All of lore.kernel.org
 help / color / mirror / Atom feed
From: Peter Zijlstra <peterz@infradead.org>
To: Will Deacon <will@kernel.org>,
	"Aneesh Kumar K.V" <aneesh.kumar@linux.ibm.com>,
	Andrew Morton <akpm@linux-foundation.org>,
	Nick Piggin <npiggin@gmail.com>
Cc: linux-arch@vger.kernel.org, linux-mm@kvack.org,
	linux-kernel@vger.kernel.org,
	Yoshinori Sato <ysato@users.sourceforge.jp>,
	Rich Felker <dalias@libc.org>,
	"David S. Miller" <davem@davemloft.net>,
	Helge Deller <deller@gmx.de>,
	Geert Uytterhoeven <geert@linux-m68k.org>,
	Paul Burton <paulburton@kernel.org>,
	Tony Luck <tony.luck@intel.com>,
	Richard Henderson <rth@twiddle.net>,
	Nick Hu <nickhu@andestech.com>,
	Paul Walmsley <paul.walmsley@sifive.com>
Subject: [PATCH mk-II 08/17] asm-generic/tlb: Provide MMU_GATHER_TABLE_FREE
Date: Thu, 12 Dec 2019 10:32:05 +0100	[thread overview]
Message-ID: <20191212093205.GU2827@hirez.programming.kicks-ass.net> (raw)
In-Reply-To: <20191211122956.112607298@infradead.org>


As described in the comment, the correct order for freeing pages is:

 1) unhook page
 2) TLB invalidate page
 3) free page

This order equally applies to page directories.

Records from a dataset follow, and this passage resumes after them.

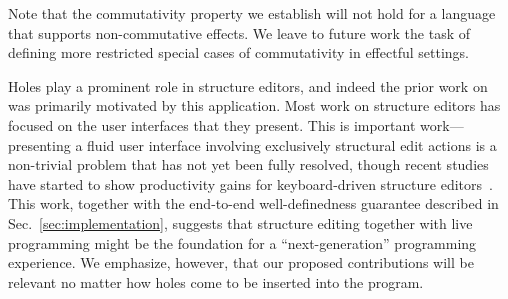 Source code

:Note that the commutativity property we establish will not hold for a language that supports non-commutative effects. We leave to future work the task of defining more restricted special cases of commutativity in effectful settings.







Holes play a prominent role in structure editors, and indeed the prior work on \Hazelnut was primarily motivated by this application. 
Most work on structure editors has focused on the user interfaces that they
present. This is important work---presenting a fluid user interface involving
exclusively structural edit actions is a non-trivial problem that has not yet
been fully resolved, though recent studies have started to show productivity
gains for keyboard-driven structure
editors~\cite{DBLP:conf/vl/Asenov014,DBLP:conf/sle/VolterSBK14}.
This work, together with the end-to-end well-definedness guarantee described in Sec.~\ref{sec:implementation}, suggests that structure editing together with live programming might be the foundation for a ``next-generation'' programming experience. We emphasize, however, 
that our proposed contributions will be relevant no matter how holes come to be
inserted into the program. %

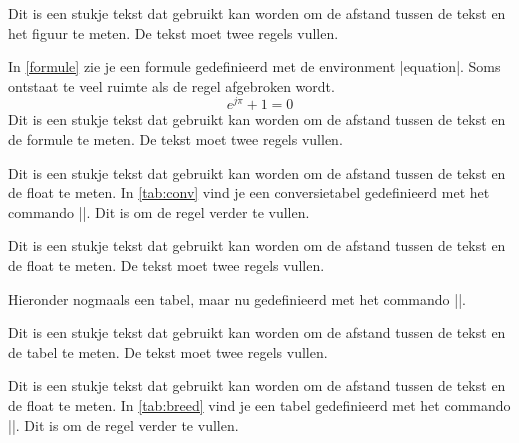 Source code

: \begin{llstShortInline}

Dit is een stukje tekst dat gebruikt kan worden om de afstand tussen de tekst en het figuur te meten. 
De tekst moet twee regels vullen.

\clearpage
In \cref{formule} zie je een formule gedefinieerd met de environment |equation|.
Soms ontstaat te veel ruimte als de regel  afgebroken wordt.
\begin{equation}
\label{formule}
e^{j\pi}+1=0
\end{equation} 
Dit is een stukje tekst dat gebruikt kan worden om de afstand tussen de tekst en de formule te meten. 
De tekst moet twee regels vullen.

\clearpage
Dit is een stukje tekst dat gebruikt kan worden om de afstand tussen de tekst en de float te meten. 
In \cref{tab:conv} vind je een conversietabel gedefinieerd met het commando |\tabel|. 
Dit is om de regel verder te vullen.


Dit is een stukje tekst dat gebruikt kan worden om de afstand tussen de tekst en de float te meten. 
De tekst moet twee regels vullen. 

Hieronder nogmaals een tabel, maar nu gedefinieerd met het commando |\tabel[H]|.


Dit is een stukje tekst dat gebruikt kan worden om de afstand tussen de tekst en de tabel te meten. 
De tekst moet twee regels vullen. 

\clearpage
Dit is een stukje tekst dat gebruikt kan worden om de afstand tussen de tekst en de float te meten. 
In \cref{tab:breed} vind je een tabel gedefinieerd met het commando |\tabelmaxpaginabreedgeschaald|. 
Dit is om de regel verder te vullen.


\end{llstShortInline}
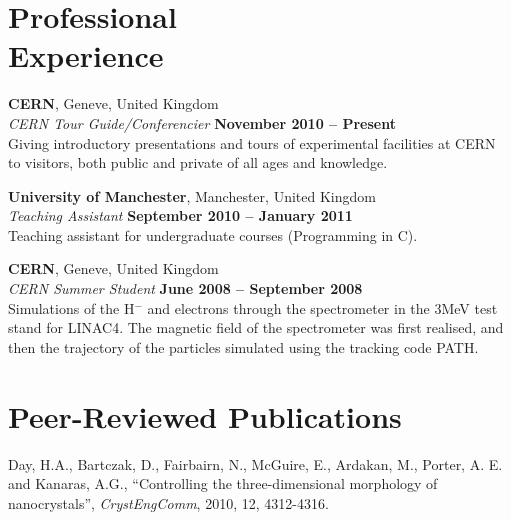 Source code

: \documentclass[margin,line]{resume}
\begin{document}
\begin{resume}
    \section{\mysidestyle Professional\\Experience}


    \textbf{CERN}, Geneve, United Kingdom \vspace{2mm}\\\vspace{1mm}%
    \textsl{CERN Tour Guide/Conferencier} \hfill \textbf{November 2010 -- Present}\\
    Giving introductory presentations and tours of experimental facilities at CERN to visitors, both public and private of all ages and knowledge.

    \textbf{University of Manchester}, Manchester, United Kingdom \vspace{2mm}\\\vspace{1mm}%
    \textsl{Teaching Assistant} \hfill \textbf{September 2010 -- January 2011}\\
    Teaching assistant for undergraduate courses (Programming in C).

    \textbf{CERN}, Geneve, United Kingdom \vspace{2mm}\\\vspace{1mm}%
    \textsl{CERN Summer Student} \hfill \textbf{June 2008 -- September 2008}\\
    Simulations of the H$^{-}$ and electrons through the spectrometer in the 3MeV test stand for LINAC4. The magnetic field of the spectrometer was first realised, and then the trajectory of the particles simulated using the tracking code PATH.


    \section{\mysidestyle Peer-Reviewed Publications}

    
	Day, H.A.,  Bartczak, D.,  Fairbairn, N.,  McGuire, E., Ardakan, M., Porter, A. E. and Kanaras, A.G.,
    ``Controlling the three-dimensional morphology of nanocrystals'',
    \textsl{CrystEngComm}, 2010, 12, 4312-4316.


\end{resume}
\end{document}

Currently there are two correct options:

 - use tlb_remove_page(), when all page directores are full pages and
   there are no futher contraints placed by things like software
   walkers (HAVE_FAST_GUP).

 - use MMU_GATHER_RCU_TABLE_FREE and tlb_remove_table() when the
   architecture does not do IPI based TLB invalidate and has
   HAVE_FAST_GUP (or software TLB fill).

This however leaves architectures that don't have page based
directories but don't need RCU in a bind. For those, provide
MMU_GATHER_TABLE_FREE, which provides the independent batching for
directories without the additional RCU freeing.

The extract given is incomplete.